薪资预期必须现实。2026年硅谷entry-level Data Scientist的base在$120K-$155K之间,RSU按公司规模从$15K到$80K不等(pre-IPO公司给期权,上市后换算),bonus普遍是base的10%-15%。总包范围$150K-$250K。纽约、西雅图同等级别,芝加哥、奥斯汀低10%-15%。不要拿2021年的包裹来锚定预期,那个市场已经死了。
SQL考核不是考语法,而是考你如何翻译业务问题
面试官在SQL环节最常犯的错误,是以为自己在考"会不会写"。不是会不会写,而是能不能在写之前,先问出那个让全场安静的问题。
场景还原:Stripe的SQL面试。面试官给了一张transactions表,让你找出"过去30天内有连续三天以上活跃的高风险商户"。你花15分钟写了一个三层嵌套、窗口函数拉满的查询,自认为漂亮。面试官在最后两分钟问:"如果这张表是分区表,按merchant_id和date分区,你的查询会扫描多少数据?"你愣住。这不是语法问题,这是成本意识问题。
另一个场景来自Google的debrief会议室。HC(Hiring Committee)正在讨论一个候选人的SQL轮反馈。面试官的note写道:"候选人写出了正确的CTE结构,但当我问'如果user_id有null值,你的left join结果会比预期多还是少'时,候选人犹豫了90秒,然后说'应该不影响吧'。"这个候选人最终被拒,不是语法错了,而是暴露了对数据质量的盲区。
SQL准备的核心误判是把时间花在"多少种窗口函数"上。不是窗口函数的种类,而是窗口函数的业务语义。rownumber()用于去重和排名,rank()用于处理并列,lag()/lead()用于计算环比——但面试官真正想听的是:"我选择rownumber而不是group by,是因为需要保留原始行的粒度,方便下游聚合。"
正确的练习方式是拿真实业务表来练。不是LeetCode上那几张只有id和value的抽象表,而是有eventtime(需要处理时区)、devicetype(需要处理枚举值映射)、user_agent(需要解析提取信息)的脏表。练习时给自己加约束:查询必须在5秒内跑完,意味着你要考虑索引、分区、避免全表扫描。练习结束后问自己三个问题:这个查询如果上生产,监控告警怎么设?如果下游表schema变更,哪里会break?如果数据延迟了2小时,结果还准吗?
Python考核的不是算法能力,而是数据流控制能力
Python轮是SQL轮的延伸,但考核维度完全不同。SQL考的是"在约束下正确表达",Python考的是"在混乱中建立秩序"。

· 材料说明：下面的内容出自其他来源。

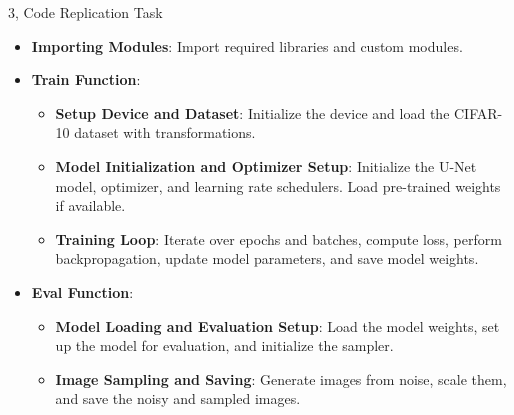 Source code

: \documentclass[10pt,a4paper]{article}
\begin{document}
\begin{task}{3, Code Replication Task}
\begin{itemize}
    \item \textbf{Importing Modules}: Import required libraries and custom modules.
    \item \textbf{Train Function}:
        \begin{itemize}
            \item \textbf{Setup Device and Dataset}: Initialize the device and load the CIFAR-10 dataset with transformations.
            \item \textbf{Model Initialization and Optimizer Setup}: Initialize the U-Net model, optimizer, and learning rate schedulers. Load pre-trained weights if available.
            \item \textbf{Training Loop}: Iterate over epochs and batches, compute loss, perform backpropagation, update model parameters, and save model weights.
        \end{itemize}
    \item \textbf{Eval Function}:
        \begin{itemize}
            \item \textbf{Model Loading and Evaluation Setup}: Load the model weights, set up the model for evaluation, and initialize the sampler.
            \item \textbf{Image Sampling and Saving}: Generate images from noise, scale them, and save the noisy and sampled images.
        \end{itemize}
\end{itemize}
\end{task}
\end{document}

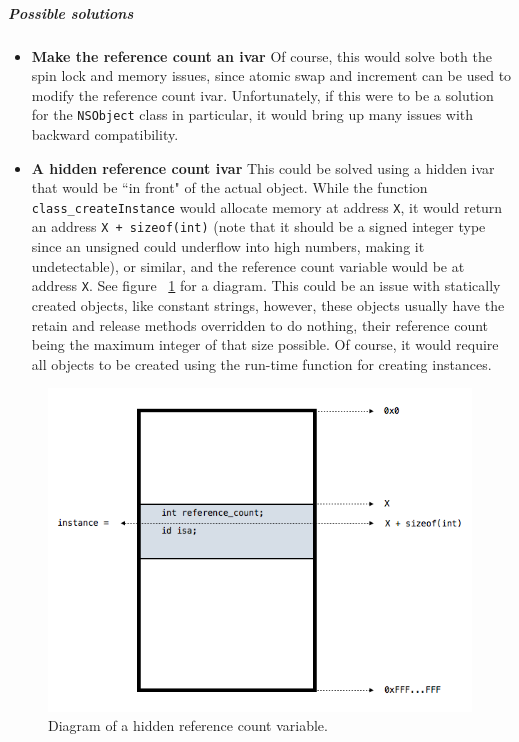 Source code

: \subparagraph{Possible solutions}
\begin{itemize}
  \item{\bf{Make the reference count an ivar}} Of course, this would solve both the spin lock and memory issues, since atomic swap and increment can be used to modify the reference count ivar. Unfortunately, if this were to be a solution for the \verb=NSObject= class in particular, it would bring up many issues with backward compatibility.
  \item{\bf{A hidden reference count ivar}} This could be solved using a hidden ivar that would be ``in front" of the actual object. While the function \verb=class_createInstance= would allocate memory at address \verb=X=, it would return an address \verb=X + sizeof(int)= (note that it should be a signed integer type since an unsigned could underflow into high numbers, making it undetectable), or similar, and the reference count variable would be at address \verb=X=. See figure ~\ref{fig:ref_cnt_hidden_ivar} for a diagram. This could be an issue with statically created objects, like constant strings, however, these objects usually have the retain and release methods overridden to do nothing, their reference count being the maximum integer of that size possible. Of course, it would require all objects to be created using the run-time function for creating instances.
\end{itemize}

\begin{figure}[H]
  \includegraphics[width=\textwidth]{img/hidden_ref_cnt_var.png}
  
  \centering{}
  \caption{Diagram of a hidden reference count variable.}
  \label{fig:ref_cnt_hidden_ivar}
\end{figure}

一个常见的insider场景:Meta的数据科学Python面试。面试官给了一个CSV文件,大约200万行,要求你"随便看看,告诉我们你能发现什么"。这是面试中最危险的指令。错误的做法是立刻pd.readcsv然后.describe()和.valuecounts()一股脑丢出来。正确的做法是暂停,问三个问题:这行数据的业务定义是什么(不是技术定义,是业务定义)?缺失值是随机的还是有模式的?我需要给谁看结论,他们关心什么?
面试官在Python轮真正观察的,不是你是否记得groupby的语法,而是你的代码结构是否经得起生产环境的审视。一个具体的BAD vs GOOD对比:BAD版本是写一个200行的脚本,从头到尾顺序执行,变量名是df1、df2、df_final。GOOD版本是写一个DataPipeline类,分离数据加载、清洗、转换、输出四个阶段,每个阶段有明确的输入输出类型提示,关键步骤有断言检查。
Python轮的高频陷阱是pandas滥用。不是pandas不好,而是候选人把pandas当成了唯一工具。面试官会追问:"如果数据装不下内存呢?"这时候懂dask或polars是加分,但更重要是展示你知道什么时候该离开pandas——"我会先采样做EDA,确定分析方向后再决定是全量处理还是用Spark"。另一个追问方向是代码可测试性:"你怎么保证这个特征工程逻辑在明天数据来了之后还能跑?"BAD答案是"我手动检查过"。GOOD答案是"我写了一个pytest fixture,用固定种子生成模拟数据,验证输出schema和统计分布"。
2026年的一个趋势是Python轮中加入"实时协作编码"环节。面试官会共享一个Jupyter环境,看着你写。这时候的致命错误是沉默编码。正确的节奏是:先写注释 outlining 你的步骤,每完成一个chunk就 verbalize 你的假设和验证方式,遇到不确定的地方直接说"这里我需要查一下文档"而不是瞎猜。面试官不是在找全能的人,是在找能清晰表达自己思考过程的人。
机器学习考核的不是模型精度,而是问题定义能力
数据科学面试中的ML轮,最大的认知陷阱是把它和ML Engineer的面试混淆。ML Engineer考的是"怎么把模型推上线、怎么调参让AUC涨0.5%",Data Scientist考的是"这个问题该不该用ML解、解完之后业务方能不能用"。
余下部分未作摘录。